Metabolic Superiority of Dolutegravir
One of the most striking findings of the ODYSSEY ancillary analysis was the superior metabolic profile of participants on DTG.
Lipid Profiles
Participants in the DTG arm exhibited significantly lower levels of total cholesterol and triglycerides compared to those on SOC. At week 240, the adjusted mean difference for total cholesterol was -15.3 mg/dL (p<0.0001) and for triglycerides was -14.4 mg/dL (p=0.0089). This benefit was particularly pronounced when comparing DTG to protease inhibitor-based regimens, which are traditionally associated with dyslipidemia.
Glucose Metabolism
Glucose levels were also significantly lower in the DTG group (-4.4 mg/dL; p=0.0004) compared to SOC. These findings suggest that DTG is not only safe regarding weight but may actually offer a protective cardiovascular and metabolic advantage over older antiretroviral classes in the long term.
Expert Commentary and Clinical Implications
The ODYSSEY trial results provide a critical evidence base for pediatric HIV care. The fear of integrase-induced obesity, which has shaped adult clinical practice and led to complex discussions about switching regimens, appears less applicable to the pediatric population.
Mechanical Insights and Biological Plausibility
The lack of excessive adiposity in children compared to adults might be attributed to different physiological stages. Children have higher metabolic rates and different hormonal milieus that may buffer against the adipogenic effects seen in older populations. Furthermore, the SOC in ODYSSEY often involved efavirenz, which is known to suppress weight gain in some individuals potentially due to its neuropsychiatric side effects or metabolic interference. Therefore, the slight increase in weight on DTG might represent a normalization of growth rather than a drug-specific toxicity.
Global Health Impact
For health policy experts and clinicians in high-burden settings, these results are highly encouraging. DTG is easier to administer (once daily, dispersible tablets available) and more effective at achieving viral suppression than many SOC alternatives. Knowing that it also preserves metabolic health and does not drive an obesity epidemic among HIV-positive youth solidifies its position as the gold standard for pediatric ART.
Conclusion
The 5-year ancillary analysis of the ODYSSEY trial confirms that dolutegravir-based ART is a safe and metabolically favorable option for children and adolescents.

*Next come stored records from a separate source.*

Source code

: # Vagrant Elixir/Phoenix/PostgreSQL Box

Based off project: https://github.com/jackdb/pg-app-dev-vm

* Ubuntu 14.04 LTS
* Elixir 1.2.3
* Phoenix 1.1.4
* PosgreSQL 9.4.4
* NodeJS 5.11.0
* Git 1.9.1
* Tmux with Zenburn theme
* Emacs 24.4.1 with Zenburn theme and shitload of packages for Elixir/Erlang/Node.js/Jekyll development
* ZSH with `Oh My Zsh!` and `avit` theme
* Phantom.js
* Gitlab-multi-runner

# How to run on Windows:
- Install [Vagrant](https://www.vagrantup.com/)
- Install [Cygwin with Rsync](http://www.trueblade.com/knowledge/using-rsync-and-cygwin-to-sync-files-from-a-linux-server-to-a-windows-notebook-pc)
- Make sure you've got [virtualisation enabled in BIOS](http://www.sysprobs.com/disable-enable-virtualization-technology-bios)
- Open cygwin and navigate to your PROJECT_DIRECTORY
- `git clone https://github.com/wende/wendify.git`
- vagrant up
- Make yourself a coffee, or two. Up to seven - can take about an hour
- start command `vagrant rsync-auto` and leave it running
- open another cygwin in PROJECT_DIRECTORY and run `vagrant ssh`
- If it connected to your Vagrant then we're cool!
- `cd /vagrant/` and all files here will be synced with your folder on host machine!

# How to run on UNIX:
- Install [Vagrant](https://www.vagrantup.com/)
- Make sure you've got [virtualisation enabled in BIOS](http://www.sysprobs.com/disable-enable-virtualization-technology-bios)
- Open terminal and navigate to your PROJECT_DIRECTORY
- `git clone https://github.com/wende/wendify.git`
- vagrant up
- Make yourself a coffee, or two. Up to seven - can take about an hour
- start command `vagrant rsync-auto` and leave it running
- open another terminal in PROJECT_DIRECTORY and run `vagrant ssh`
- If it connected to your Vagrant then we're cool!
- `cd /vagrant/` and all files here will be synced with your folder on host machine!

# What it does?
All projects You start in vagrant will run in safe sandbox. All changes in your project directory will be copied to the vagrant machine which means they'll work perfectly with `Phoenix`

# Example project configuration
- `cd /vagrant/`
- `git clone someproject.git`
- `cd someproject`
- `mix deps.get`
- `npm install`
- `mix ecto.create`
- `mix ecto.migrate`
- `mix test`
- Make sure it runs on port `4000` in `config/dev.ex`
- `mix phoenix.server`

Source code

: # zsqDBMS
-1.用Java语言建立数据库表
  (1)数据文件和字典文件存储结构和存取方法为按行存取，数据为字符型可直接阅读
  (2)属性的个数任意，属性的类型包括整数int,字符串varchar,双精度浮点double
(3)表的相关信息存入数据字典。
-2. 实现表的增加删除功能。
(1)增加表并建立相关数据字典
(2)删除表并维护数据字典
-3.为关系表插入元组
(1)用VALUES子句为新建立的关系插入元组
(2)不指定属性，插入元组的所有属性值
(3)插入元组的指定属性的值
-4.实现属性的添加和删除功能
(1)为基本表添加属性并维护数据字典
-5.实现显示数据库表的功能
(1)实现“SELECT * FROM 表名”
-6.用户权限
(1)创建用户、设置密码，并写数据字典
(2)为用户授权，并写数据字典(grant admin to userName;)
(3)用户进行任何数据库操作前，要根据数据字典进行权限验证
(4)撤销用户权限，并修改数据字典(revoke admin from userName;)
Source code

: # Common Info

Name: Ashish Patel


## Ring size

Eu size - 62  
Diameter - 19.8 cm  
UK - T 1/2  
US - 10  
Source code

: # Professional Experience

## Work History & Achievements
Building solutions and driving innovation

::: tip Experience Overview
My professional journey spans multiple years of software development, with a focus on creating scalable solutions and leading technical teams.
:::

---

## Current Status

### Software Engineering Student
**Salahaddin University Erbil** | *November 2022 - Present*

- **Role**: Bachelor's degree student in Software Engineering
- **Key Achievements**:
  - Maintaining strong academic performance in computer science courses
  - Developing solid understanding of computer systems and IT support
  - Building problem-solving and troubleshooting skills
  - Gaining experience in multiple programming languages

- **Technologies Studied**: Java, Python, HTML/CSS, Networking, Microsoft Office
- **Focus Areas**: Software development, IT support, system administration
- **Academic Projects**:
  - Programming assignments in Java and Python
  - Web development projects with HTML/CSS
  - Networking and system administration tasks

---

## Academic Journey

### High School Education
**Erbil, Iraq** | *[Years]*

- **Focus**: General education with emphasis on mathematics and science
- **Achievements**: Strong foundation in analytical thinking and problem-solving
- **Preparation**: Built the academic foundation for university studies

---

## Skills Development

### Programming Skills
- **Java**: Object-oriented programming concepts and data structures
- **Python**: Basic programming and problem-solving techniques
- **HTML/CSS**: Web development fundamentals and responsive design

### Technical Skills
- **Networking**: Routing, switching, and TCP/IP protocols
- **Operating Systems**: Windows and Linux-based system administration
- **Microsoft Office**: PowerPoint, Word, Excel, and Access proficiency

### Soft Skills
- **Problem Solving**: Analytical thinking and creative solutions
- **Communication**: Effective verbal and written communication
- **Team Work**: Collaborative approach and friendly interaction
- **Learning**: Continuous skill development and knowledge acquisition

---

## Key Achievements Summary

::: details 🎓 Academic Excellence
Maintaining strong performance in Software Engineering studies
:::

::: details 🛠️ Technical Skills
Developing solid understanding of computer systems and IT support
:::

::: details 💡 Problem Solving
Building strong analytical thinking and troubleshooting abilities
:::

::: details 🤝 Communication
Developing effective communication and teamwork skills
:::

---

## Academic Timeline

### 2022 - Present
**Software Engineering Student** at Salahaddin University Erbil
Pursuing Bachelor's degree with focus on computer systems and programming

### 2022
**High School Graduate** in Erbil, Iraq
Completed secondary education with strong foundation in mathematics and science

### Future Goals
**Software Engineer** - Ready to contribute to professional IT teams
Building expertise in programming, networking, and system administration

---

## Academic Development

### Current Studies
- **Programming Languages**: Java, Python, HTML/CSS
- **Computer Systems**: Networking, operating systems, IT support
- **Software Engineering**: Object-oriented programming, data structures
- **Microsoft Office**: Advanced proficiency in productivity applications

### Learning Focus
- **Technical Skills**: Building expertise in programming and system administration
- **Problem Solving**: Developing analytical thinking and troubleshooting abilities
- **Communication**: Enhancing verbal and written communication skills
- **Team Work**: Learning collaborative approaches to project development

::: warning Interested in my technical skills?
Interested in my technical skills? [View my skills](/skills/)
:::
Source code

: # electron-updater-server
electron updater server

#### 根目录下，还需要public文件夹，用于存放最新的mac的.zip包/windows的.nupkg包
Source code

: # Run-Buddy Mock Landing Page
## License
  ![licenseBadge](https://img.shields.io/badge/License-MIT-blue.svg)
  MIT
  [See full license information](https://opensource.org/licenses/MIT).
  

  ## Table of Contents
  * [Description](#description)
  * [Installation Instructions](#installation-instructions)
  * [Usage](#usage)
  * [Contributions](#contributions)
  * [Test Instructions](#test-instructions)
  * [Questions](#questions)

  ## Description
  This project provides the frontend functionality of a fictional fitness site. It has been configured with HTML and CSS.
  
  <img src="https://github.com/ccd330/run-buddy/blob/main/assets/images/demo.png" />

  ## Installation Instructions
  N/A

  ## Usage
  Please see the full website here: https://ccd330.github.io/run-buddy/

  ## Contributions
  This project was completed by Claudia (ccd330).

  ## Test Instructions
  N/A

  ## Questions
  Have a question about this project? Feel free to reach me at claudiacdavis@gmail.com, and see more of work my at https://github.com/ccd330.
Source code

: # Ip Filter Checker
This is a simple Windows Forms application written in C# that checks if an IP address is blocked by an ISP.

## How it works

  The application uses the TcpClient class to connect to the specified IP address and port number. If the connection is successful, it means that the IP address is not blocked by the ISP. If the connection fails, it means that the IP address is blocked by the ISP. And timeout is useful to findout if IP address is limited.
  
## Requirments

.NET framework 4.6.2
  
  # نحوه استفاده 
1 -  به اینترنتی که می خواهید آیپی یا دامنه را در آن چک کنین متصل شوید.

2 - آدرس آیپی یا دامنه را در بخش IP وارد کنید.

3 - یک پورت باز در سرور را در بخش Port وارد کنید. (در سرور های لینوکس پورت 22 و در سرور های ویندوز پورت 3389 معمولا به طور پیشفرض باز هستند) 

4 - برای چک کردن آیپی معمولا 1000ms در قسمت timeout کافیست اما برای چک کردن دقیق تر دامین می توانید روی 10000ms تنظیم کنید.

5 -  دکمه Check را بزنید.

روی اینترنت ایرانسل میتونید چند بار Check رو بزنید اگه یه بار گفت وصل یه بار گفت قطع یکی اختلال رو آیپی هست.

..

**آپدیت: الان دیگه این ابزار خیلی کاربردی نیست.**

While small increases in absolute weight and MUAC were noted, they were not accompanied by increases in BMI Z-scores or central adiposity. The significant improvements in lipid and glucose profiles further underscore the benefits of DTG over protease inhibitors and efavirenz. As we strive for the 95-95-95 targets, these data provide clinicians with the confidence to continue scaling up DTG-based regimens in the most vulnerable populations.
Funding and Registration
The ODYSSEY trial was funded by Fondazione Penta ETS, ViiV Healthcare, and the UK Medical Research Council. It is registered with ClinicalTrials.gov (NCT02259127), EUDRACT (2014-002632-14), and ISRCTN (ISRCTN91737921).
References
1. Turkova A, White E, Violari A, et al. Weight gain, body composition, and metabolic parameters of dolutegravir-based antiretroviral therapy versus standard of care in children and adolescents: an ancillary analysis of the ODYSSEY trial. Lancet Child Adolesc Health. 2026;10(3):189-202.
2. Venter WD, Moorhouse M, Sokhela S, et al. Dolutegravir plus Two Antiretrovirals in First-Line HIV Treatment. N Engl J Med. 2019;381(9):803-815.
3. World Health Organization. Updated recommendations on first-line and second-line antiretroviral regimens and post-exposure prophylaxis and recommendations on early infant diagnosis of HIV. Geneva: WHO; 2018.